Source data
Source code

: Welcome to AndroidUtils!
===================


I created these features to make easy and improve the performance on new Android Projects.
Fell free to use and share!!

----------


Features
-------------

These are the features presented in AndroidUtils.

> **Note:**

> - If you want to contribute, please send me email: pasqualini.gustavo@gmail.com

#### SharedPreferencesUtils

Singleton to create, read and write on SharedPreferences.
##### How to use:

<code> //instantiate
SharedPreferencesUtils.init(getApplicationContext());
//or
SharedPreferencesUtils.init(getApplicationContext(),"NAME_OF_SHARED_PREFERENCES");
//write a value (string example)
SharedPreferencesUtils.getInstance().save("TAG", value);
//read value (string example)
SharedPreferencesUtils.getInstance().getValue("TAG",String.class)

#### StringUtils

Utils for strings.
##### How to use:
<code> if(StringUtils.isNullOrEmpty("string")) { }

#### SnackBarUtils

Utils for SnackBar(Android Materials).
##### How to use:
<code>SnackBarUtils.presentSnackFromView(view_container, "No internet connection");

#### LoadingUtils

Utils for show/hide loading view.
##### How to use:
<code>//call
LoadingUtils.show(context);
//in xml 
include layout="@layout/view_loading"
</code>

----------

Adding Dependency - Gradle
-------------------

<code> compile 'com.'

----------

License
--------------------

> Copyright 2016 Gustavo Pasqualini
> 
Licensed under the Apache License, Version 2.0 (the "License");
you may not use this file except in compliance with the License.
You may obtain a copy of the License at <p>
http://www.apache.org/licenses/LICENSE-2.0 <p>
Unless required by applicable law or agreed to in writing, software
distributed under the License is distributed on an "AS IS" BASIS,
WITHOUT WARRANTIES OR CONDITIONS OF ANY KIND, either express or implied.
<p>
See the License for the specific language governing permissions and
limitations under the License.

> INSTRUCTIONS TO FOLLOW
Using the records above, list each line that includes "SnackBarUtils".

> REPLY TO THE TASK
#### SnackBarUtils
<code>SnackBarUtils.presentSnackFromView(view_container, "No internet connection");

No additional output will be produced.